A novel octadentate 3-hydroxypyridin-2-one (2,3-HOPO) based di-macrocyclic ligand was evaluated for chelation of 89Zr; subsequently, it was used as a bi-functional chelator for preparation of 89Zr-labeled antibodies. Quantitative chelation of 89Zr4++ with the octadentate ligand forming 89ZrL complex was achieved under mild conditions within 15 minutes. The 89Zr-complex was stable in vitro in presence of DTPA, but a slow degradation was observed in serum. In vivo, the hydrophilic 89Zr-complex showed prevalently renal excretion; and an elevated bone uptake of radioactivity suggested a partial release of 89Zr4++ from the complex.
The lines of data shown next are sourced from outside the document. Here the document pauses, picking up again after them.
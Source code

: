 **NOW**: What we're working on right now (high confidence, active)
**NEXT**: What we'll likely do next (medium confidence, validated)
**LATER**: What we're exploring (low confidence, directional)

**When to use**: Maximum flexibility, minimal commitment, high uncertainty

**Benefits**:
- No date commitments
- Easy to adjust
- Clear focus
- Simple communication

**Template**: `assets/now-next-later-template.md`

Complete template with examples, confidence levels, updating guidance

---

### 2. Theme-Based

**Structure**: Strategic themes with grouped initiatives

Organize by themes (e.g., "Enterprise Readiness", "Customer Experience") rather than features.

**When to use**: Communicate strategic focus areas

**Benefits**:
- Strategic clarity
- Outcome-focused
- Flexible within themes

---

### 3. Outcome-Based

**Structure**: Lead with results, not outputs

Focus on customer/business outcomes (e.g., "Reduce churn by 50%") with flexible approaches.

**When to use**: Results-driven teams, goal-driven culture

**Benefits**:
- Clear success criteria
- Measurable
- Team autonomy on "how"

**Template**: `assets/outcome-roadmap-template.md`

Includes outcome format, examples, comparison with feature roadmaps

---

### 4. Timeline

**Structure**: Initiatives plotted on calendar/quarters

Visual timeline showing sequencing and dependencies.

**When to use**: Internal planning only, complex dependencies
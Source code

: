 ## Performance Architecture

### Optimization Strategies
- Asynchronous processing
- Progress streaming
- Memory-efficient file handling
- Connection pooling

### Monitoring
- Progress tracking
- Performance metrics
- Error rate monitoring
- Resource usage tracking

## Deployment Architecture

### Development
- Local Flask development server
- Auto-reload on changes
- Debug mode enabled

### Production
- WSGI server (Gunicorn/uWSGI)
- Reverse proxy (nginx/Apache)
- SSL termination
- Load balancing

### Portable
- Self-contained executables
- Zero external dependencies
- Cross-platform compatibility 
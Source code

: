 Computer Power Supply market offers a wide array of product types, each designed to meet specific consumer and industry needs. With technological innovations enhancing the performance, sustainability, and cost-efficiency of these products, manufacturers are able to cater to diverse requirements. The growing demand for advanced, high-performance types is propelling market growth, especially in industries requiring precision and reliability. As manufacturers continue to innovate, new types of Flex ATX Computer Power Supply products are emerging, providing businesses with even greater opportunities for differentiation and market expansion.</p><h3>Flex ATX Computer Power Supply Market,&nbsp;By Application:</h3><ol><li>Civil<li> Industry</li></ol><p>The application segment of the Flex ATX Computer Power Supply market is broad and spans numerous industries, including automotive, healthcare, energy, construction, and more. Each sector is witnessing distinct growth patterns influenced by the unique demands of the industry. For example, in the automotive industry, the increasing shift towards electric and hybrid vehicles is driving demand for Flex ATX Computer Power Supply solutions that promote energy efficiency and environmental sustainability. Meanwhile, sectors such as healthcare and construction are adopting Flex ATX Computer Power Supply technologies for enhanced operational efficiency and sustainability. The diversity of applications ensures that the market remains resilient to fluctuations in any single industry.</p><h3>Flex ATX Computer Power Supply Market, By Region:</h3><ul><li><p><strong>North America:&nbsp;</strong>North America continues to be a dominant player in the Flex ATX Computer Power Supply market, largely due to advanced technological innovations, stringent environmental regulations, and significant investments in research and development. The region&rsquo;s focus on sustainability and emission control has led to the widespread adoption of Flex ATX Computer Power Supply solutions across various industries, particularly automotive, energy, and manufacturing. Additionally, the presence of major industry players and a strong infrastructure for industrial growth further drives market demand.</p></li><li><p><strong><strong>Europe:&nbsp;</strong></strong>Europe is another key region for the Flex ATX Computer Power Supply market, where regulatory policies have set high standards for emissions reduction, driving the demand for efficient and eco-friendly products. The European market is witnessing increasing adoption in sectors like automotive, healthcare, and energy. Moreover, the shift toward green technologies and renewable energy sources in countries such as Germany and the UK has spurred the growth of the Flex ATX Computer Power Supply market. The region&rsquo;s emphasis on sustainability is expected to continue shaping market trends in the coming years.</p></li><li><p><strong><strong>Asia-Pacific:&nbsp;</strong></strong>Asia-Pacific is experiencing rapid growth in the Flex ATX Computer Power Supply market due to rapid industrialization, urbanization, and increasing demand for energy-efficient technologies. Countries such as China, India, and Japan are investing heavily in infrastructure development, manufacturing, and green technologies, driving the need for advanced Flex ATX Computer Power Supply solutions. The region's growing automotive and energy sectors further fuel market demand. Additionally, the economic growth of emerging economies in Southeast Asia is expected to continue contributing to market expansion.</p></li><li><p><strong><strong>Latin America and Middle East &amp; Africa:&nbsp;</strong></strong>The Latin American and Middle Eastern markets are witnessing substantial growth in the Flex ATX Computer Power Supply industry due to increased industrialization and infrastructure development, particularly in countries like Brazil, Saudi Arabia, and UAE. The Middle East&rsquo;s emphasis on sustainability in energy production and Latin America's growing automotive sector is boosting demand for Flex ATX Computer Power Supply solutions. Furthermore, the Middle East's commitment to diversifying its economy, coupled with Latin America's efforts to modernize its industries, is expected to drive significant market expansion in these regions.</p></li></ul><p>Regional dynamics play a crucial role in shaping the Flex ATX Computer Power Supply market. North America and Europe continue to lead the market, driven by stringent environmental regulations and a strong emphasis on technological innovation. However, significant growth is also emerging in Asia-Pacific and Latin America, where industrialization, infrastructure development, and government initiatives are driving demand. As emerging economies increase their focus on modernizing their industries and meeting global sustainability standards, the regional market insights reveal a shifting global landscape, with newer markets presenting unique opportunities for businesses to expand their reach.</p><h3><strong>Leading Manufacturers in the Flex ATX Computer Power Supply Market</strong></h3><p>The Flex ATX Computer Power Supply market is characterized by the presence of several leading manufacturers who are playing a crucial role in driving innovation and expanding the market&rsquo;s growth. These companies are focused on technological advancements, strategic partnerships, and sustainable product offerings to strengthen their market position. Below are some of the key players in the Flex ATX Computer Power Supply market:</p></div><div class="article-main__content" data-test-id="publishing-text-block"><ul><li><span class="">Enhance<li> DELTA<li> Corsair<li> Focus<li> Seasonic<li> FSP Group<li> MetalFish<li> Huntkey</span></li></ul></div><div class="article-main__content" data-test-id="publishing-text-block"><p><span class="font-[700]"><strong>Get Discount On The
The 2,3-HOPO based ligand was conjugated to the monoclonal antibodies, HER2-specific trastuzumab and an isotypic anti-gD antibody, using a p-phenylene bis-isothiocyanate linker to yield products with an average loading of less than 2 chelates per antibody. Conjugated antibodies were labeled with 89Zr under mild conditions providing the PET tracers in 60-69% yield. Despite the limited stability in mouse serum; the PET tracers performed very well in vivo. The PET imaging in mouse model of HER2 positive ovarian carcinoma showed tumor uptake of 89Zr-trastuzumab (29.2 ± 12.9 %ID/g) indistinguishable (p = 0.488) from the uptake of positive control 89Zr-DFO-trastuzumab (26.1 ± 3.3 %ID/g). In conclusion, the newly developed 3-hydroxypyridin-2-one based di-macrocyclic chelator provides a viable alternative to DFO-based heterobifunctional ligands for preparation of 89Zr-labeled monoclonal antibodies for immunoPET studies.
- Monoclonal antibody
- Positron emission tomography